- [Recorded data]:
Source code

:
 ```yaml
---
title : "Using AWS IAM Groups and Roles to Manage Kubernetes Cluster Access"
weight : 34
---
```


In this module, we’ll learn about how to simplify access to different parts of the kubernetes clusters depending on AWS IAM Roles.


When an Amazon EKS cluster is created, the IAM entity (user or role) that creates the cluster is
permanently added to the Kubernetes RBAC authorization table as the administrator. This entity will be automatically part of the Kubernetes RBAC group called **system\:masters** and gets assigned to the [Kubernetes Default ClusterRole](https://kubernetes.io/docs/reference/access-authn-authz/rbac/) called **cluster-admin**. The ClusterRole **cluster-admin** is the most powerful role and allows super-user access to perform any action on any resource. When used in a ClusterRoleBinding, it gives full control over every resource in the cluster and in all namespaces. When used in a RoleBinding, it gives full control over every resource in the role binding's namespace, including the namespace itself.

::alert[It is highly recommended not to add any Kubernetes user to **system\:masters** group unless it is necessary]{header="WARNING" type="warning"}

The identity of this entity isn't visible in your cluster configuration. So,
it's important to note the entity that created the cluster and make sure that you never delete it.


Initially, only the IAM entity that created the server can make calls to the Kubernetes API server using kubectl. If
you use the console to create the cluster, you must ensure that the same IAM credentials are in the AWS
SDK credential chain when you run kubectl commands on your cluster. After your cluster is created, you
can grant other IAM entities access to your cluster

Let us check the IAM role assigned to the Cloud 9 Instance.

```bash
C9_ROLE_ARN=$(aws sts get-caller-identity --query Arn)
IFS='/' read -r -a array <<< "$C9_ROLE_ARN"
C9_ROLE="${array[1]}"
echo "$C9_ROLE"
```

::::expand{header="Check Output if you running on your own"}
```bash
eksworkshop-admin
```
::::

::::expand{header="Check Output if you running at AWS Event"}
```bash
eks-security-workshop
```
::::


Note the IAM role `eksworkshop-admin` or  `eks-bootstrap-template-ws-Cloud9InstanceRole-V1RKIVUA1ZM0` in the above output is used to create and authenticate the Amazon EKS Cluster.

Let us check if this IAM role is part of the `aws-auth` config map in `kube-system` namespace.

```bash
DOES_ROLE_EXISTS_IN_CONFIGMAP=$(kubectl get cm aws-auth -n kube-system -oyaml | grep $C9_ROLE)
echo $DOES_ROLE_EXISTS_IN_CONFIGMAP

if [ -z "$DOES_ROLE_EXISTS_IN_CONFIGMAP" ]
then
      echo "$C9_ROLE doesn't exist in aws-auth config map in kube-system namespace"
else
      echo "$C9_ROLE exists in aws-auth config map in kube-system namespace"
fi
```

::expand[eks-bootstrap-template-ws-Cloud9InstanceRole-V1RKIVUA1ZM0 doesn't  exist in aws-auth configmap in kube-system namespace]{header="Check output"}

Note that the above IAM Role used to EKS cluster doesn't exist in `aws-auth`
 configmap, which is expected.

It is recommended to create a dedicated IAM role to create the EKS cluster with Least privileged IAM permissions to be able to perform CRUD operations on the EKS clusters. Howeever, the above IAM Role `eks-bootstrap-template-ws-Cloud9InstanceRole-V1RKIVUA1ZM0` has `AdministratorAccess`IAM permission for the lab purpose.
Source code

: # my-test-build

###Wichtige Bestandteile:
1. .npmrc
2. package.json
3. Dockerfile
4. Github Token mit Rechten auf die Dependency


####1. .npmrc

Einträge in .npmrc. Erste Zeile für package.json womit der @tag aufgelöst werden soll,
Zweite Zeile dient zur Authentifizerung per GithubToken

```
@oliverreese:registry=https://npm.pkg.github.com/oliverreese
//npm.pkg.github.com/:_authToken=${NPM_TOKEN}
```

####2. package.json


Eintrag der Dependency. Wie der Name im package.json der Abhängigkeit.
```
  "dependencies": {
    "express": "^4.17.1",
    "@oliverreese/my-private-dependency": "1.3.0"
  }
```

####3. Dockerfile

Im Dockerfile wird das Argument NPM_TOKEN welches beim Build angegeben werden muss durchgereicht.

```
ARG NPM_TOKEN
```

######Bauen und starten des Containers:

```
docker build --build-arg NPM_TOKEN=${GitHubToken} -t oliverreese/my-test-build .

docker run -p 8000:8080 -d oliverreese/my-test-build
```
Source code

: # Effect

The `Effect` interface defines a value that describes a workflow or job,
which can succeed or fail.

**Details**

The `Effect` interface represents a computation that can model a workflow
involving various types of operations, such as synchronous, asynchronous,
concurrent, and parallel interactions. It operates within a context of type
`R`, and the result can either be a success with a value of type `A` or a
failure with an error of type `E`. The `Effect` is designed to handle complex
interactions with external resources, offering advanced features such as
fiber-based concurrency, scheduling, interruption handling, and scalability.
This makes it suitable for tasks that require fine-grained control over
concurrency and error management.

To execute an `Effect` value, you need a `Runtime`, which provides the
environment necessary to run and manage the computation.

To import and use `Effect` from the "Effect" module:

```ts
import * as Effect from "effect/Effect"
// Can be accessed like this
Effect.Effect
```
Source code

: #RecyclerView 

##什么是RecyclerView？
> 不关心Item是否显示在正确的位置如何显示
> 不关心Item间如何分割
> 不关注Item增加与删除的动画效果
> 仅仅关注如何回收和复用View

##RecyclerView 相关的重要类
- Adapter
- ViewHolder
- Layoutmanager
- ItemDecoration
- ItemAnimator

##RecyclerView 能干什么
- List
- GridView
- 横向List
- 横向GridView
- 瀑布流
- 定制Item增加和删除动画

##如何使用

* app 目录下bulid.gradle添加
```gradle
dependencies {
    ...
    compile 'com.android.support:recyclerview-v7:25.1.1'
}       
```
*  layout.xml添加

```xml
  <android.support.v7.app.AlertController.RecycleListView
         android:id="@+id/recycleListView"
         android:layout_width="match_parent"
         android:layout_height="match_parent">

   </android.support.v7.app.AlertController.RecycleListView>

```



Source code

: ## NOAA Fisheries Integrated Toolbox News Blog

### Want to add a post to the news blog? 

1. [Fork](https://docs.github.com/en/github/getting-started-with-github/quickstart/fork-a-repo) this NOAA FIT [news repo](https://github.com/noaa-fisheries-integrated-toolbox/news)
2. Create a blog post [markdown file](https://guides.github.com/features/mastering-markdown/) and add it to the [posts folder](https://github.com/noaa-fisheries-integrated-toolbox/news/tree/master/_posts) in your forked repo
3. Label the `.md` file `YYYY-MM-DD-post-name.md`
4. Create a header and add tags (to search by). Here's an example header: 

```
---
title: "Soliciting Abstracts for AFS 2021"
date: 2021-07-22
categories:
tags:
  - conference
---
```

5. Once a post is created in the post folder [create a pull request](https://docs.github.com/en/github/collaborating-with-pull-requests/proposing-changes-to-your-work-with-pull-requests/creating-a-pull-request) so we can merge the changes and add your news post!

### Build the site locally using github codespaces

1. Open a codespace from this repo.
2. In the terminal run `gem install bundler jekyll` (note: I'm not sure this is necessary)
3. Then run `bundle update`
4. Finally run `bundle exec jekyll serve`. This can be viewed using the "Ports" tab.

- [Exercise goal]:
The answer should be one number, namely how many lines of the entries above include the string "interactions".

- [Response box]:
2